### DATA FOR THIS EXERCISE

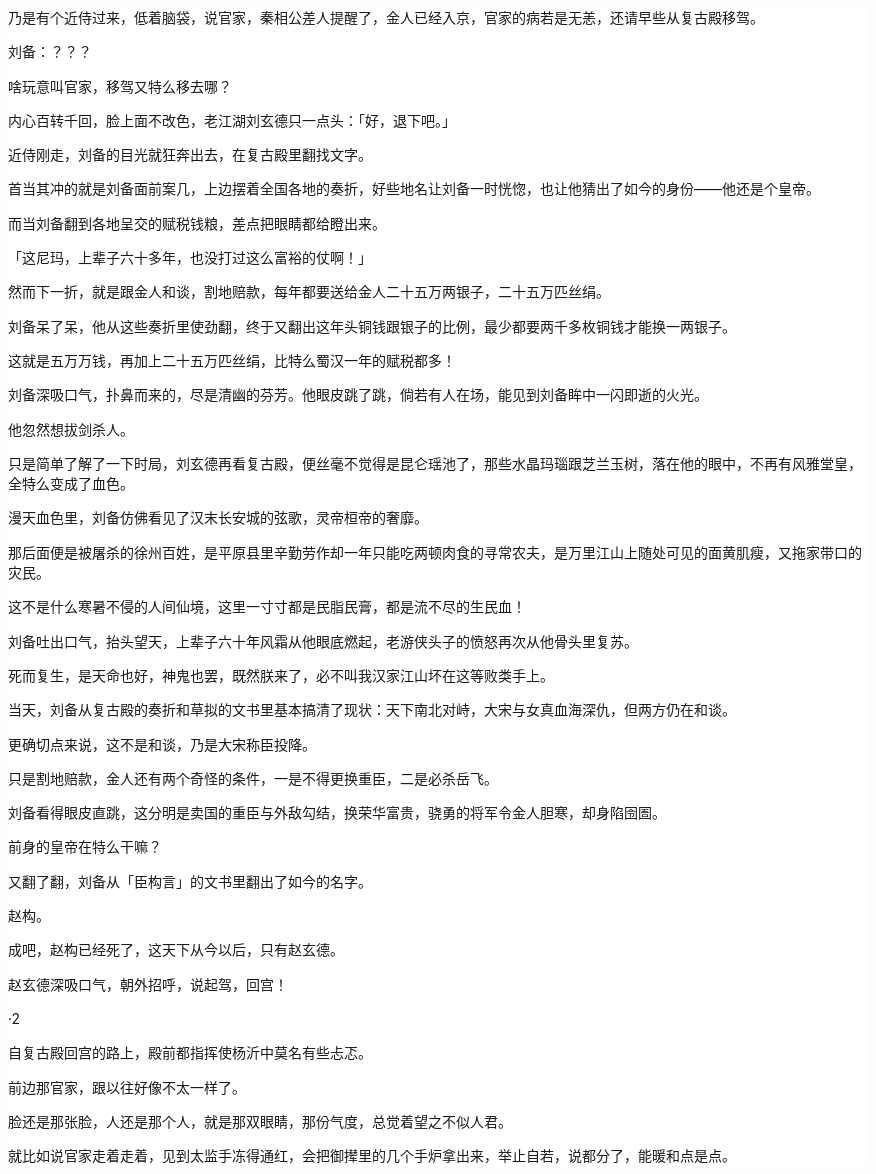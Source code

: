 乃是有个近侍过来，低着脑袋，说官家，秦相公差人提醒了，金人已经入京，官家的病若是无恙，还请早些从复古殿移驾。

刘备：？？？

啥玩意叫官家，移驾又特么移去哪？

内心百转千回，脸上面不改色，老江湖刘玄德只一点头：「好，退下吧。」

近侍刚走，刘备的目光就狂奔出去，在复古殿里翻找文字。

首当其冲的就是刘备面前案几，上边摆着全国各地的奏折，好些地名让刘备一时恍惚，也让他猜出了如今的身份——他还是个皇帝。

而当刘备翻到各地呈交的赋税钱粮，差点把眼睛都给瞪出来。

「这尼玛，上辈子六十多年，也没打过这么富裕的仗啊！」

然而下一折，就是跟金人和谈，割地赔款，每年都要送给金人二十五万两银子，二十五万匹丝绢。

刘备呆了呆，他从这些奏折里使劲翻，终于又翻出这年头铜钱跟银子的比例，最少都要两千多枚铜钱才能换一两银子。

这就是五万万钱，再加上二十五万匹丝绢，比特么蜀汉一年的赋税都多！

刘备深吸口气，扑鼻而来的，尽是清幽的芬芳。他眼皮跳了跳，倘若有人在场，能见到刘备眸中一闪即逝的火光。

他忽然想拔剑杀人。

只是简单了解了一下时局，刘玄德再看复古殿，便丝毫不觉得是昆仑瑶池了，那些水晶玛瑙跟芝兰玉树，落在他的眼中，不再有风雅堂皇，全特么变成了血色。

漫天血色里，刘备仿佛看见了汉末长安城的弦歌，灵帝桓帝的奢靡。

那后面便是被屠杀的徐州百姓，是平原县里辛勤劳作却一年只能吃两顿肉食的寻常农夫，是万里江山上随处可见的面黄肌瘦，又拖家带口的灾民。

这不是什么寒暑不侵的人间仙境，这里一寸寸都是民脂民膏，都是流不尽的生民血！

刘备吐出口气，抬头望天，上辈子六十年风霜从他眼底燃起，老游侠头子的愤怒再次从他骨头里复苏。

死而复生，是天命也好，神鬼也罢，既然朕来了，必不叫我汉家江山坏在这等败类手上。

当天，刘备从复古殿的奏折和草拟的文书里基本搞清了现状：天下南北对峙，大宋与女真血海深仇，但两方仍在和谈。

更确切点来说，这不是和谈，乃是大宋称臣投降。

只是割地赔款，金人还有两个奇怪的条件，一是不得更换重臣，二是必杀岳飞。

刘备看得眼皮直跳，这分明是卖国的重臣与外敌勾结，换荣华富贵，骁勇的将军令金人胆寒，却身陷囹圄。

前身的皇帝在特么干嘛？

又翻了翻，刘备从「臣构言」的文书里翻出了如今的名字。

赵构。

成吧，赵构已经死了，这天下从今以后，只有赵玄德。

赵玄德深吸口气，朝外招呼，说起驾，回宫！

·2

自复古殿回宫的路上，殿前都指挥使杨沂中莫名有些忐忑。

前边那官家，跟以往好像不太一样了。

脸还是那张脸，人还是那个人，就是那双眼睛，那份气度，总觉着望之不似人君。

就比如说官家走着走着，见到太监手冻得通红，会把御撵里的几个手炉拿出来，举止自若，说都分了，能暖和点是点。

######

Word for word, restate the line that contains "这不是什么寒暑不侵的人间仙境，这里一寸寸都是民脂民膏，都是流不尽的生民血！" and each line after it, up to and including the last line of the listing; include nothing else.

这不是什么寒暑不侵的人间仙境，这里一寸寸都是民脂民膏，都是流不尽的生民血！

刘备吐出口气，抬头望天，上辈子六十年风霜从他眼底燃起，老游侠头子的愤怒再次从他骨头里复苏。

死而复生，是天命也好，神鬼也罢，既然朕来了，必不叫我汉家江山坏在这等败类手上。

当天，刘备从复古殿的奏折和草拟的文书里基本搞清了现状：天下南北对峙，大宋与女真血海深仇，但两方仍在和谈。

更确切点来说，这不是和谈，乃是大宋称臣投降。

只是割地赔款，金人还有两个奇怪的条件，一是不得更换重臣，二是必杀岳飞。

刘备看得眼皮直跳，这分明是卖国的重臣与外敌勾结，换荣华富贵，骁勇的将军令金人胆寒，却身陷囹圄。

前身的皇帝在特么干嘛？

又翻了翻，刘备从「臣构言」的文书里翻出了如今的名字。

赵构。

成吧，赵构已经死了，这天下从今以后，只有赵玄德。

赵玄德深吸口气，朝外招呼，说起驾，回宫！

·2

自复古殿回宫的路上，殿前都指挥使杨沂中莫名有些忐忑。

前边那官家，跟以往好像不太一样了。

脸还是那张脸，人还是那个人，就是那双眼睛，那份气度，总觉着望之不似人君。

就比如说官家走着走着，见到太监手冻得通红，会把御撵里的几个手炉拿出来，举止自若，说都分了，能暖和点是点。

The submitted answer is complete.